Friday, October 7, 2016

Supplemental Data

The bucks were handled for a final time on September 29.  Additional data was collected on each buck.

Scrotal circumference (SC) is a highly heritable trait. It was measured using a scrotal tape. In the test bucks, it ranged from 17.5 to 27.5 cm and averaged 22.6 ± 2.1 cm. The median SC was 23 cm. The buck with largest scrotal circumference was 649 (Murphy, NJ).  It was a top 10 buck.

USDA Selection 1

Minimums for scrotal circumference have not been determined for meat goats. In the absence of standards, producers are encouraged to select bucks with larger testicles. Weight is the biggest determinant of scrotal size. Nutrition also has a large effect.

Teat structure is heritable. All but two bucks had a sound teat structure and two teats. Two bucks had supernumerary teats, including cluster teats. Supernumerary teats are associated with teat abnormalities. Two teats is the norm and the preference for meat goats.

Jaw defects are heritable. No buck had a severe jaw abnormality. A few bucks had slight over or underbites.  Goats, especially bucks, with severe defects should be culled. An over or underbite of 1 to 3 mm is considered to be slight.

Hoof growth is heritable. Hoofs were examined to determine the degree of growth and any abnormalities. 0 denoted little to no hoof growth, whereas 5 designated severely overgrown hooves. Hoof growth ranged from 0 to 3 and averaged 1.1 ± 0.6. Only one goat displayed abnormal hoof growth (abnormal heel growth).

Good structure

All of the bucks were evaluated for the structure:  feet and legs, movement, etc.

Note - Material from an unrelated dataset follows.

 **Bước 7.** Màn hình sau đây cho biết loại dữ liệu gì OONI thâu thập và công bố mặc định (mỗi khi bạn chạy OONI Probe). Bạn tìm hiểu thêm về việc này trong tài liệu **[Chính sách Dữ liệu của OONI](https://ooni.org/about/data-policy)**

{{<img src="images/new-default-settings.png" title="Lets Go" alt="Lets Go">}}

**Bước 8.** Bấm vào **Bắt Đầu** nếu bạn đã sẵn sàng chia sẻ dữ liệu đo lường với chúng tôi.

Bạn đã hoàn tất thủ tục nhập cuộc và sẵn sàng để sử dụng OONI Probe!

No buck was determined to be structurally unsound.

Each buck was assigned a USDA grade. The USDA grades for live goats are Selection 1, 2 and 3. 1 denotes a heavy muscled goat. 2 denotes a goat with average muscling. 3 denotes a goat with inferior muscling. An unthrifty goat is called a cull.

USDA grades ranged from 1 to 3 and averaged 2.25 ± 0.48. Quarter scores were used. Only one buck was determined to be USDA Selection 1:  639 (Loos, IL). It was a top 10 buck. Nutrition has a large effect on USDA grade. Pasture-raised goats tend to have higher (poorer) grades than fed goats.